YOUR GOAL. Look through the entries below and show every line containing the word "within".

AVAILABLE RECORDS.
☆ ☆ ☆ ☆ ☆ ☆ ☆

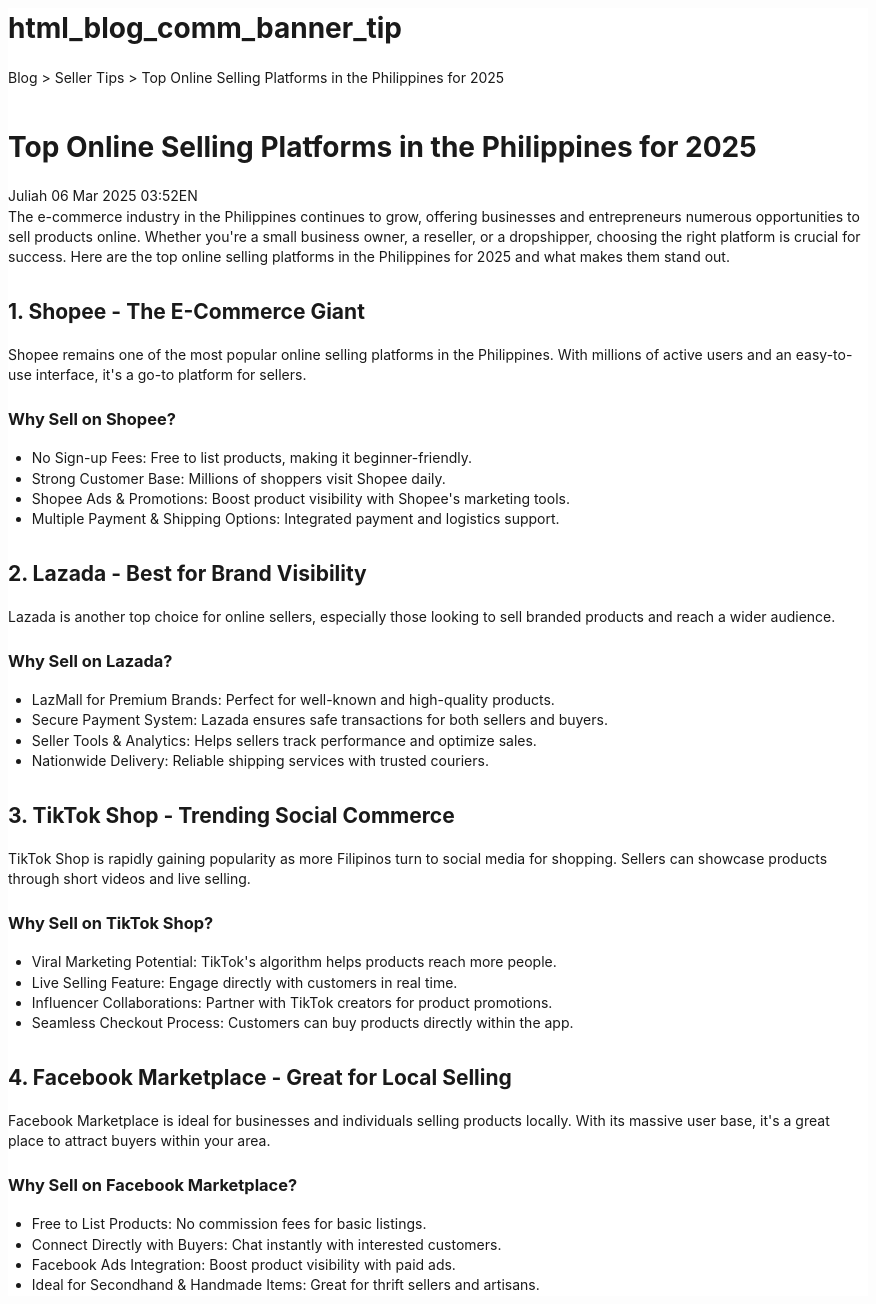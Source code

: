 # html_blog_comm_banner_tip  
Blog > Seller Tips > Top Online Selling Platforms in the Philippines for 2025

# Top Online Selling Platforms in the Philippines for 2025  
Juliah 06 Mar 2025 03:52EN  
The e-commerce industry in the Philippines continues to grow, offering businesses and entrepreneurs numerous opportunities to sell products online. Whether you're a small business owner, a reseller, or a dropshipper, choosing the right platform is crucial for success. Here are the top online selling platforms in the Philippines for 2025 and what makes them stand out.

## 1. Shopee - The E-Commerce Giant  
Shopee remains one of the most popular online selling platforms in the Philippines. With millions of active users and an easy-to-use interface, it's a go-to platform for sellers.

### Why Sell on Shopee?  
* No Sign-up Fees: Free to list products, making it beginner-friendly.  
* Strong Customer Base: Millions of shoppers visit Shopee daily.  
* Shopee Ads & Promotions: Boost product visibility with Shopee's marketing tools.  
* Multiple Payment & Shipping Options: Integrated payment and logistics support.

## 2. Lazada - Best for Brand Visibility  
Lazada is another top choice for online sellers, especially those looking to sell branded products and reach a wider audience.

### Why Sell on Lazada?  
* LazMall for Premium Brands: Perfect for well-known and high-quality products.  
* Secure Payment System: Lazada ensures safe transactions for both sellers and buyers.  
* Seller Tools & Analytics: Helps sellers track performance and optimize sales.  
* Nationwide Delivery: Reliable shipping services with trusted couriers.

## 3. TikTok Shop - Trending Social Commerce  
TikTok Shop is rapidly gaining popularity as more Filipinos turn to social media for shopping. Sellers can showcase products through short videos and live selling.

### Why Sell on TikTok Shop?  
* Viral Marketing Potential: TikTok's algorithm helps products reach more people.  
* Live Selling Feature: Engage directly with customers in real time.  
* Influencer Collaborations: Partner with TikTok creators for product promotions.  
* Seamless Checkout Process: Customers can buy products directly within the app.

## 4. Facebook Marketplace - Great for Local Selling  
Facebook Marketplace is ideal for businesses and individuals selling products locally. With its massive user base, it's a great place to attract buyers within your area.

### Why Sell on Facebook Marketplace?  
* Free to List Products: No commission fees for basic listings.  
* Connect Directly with Buyers: Chat instantly with interested customers.  
* Facebook Ads Integration: Boost product visibility with paid ads.  
* Ideal for Secondhand & Handmade Items: Great for thrift sellers and artisans.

☆ ☆ ☆ ☆ ☆ ☆ ☆

ANSWER TO THIS TASK.
* Seamless Checkout Process: Customers can buy products directly within the app.
Facebook Marketplace is ideal for businesses and individuals selling products locally. With its massive user base, it's a great place to attract buyers within your area.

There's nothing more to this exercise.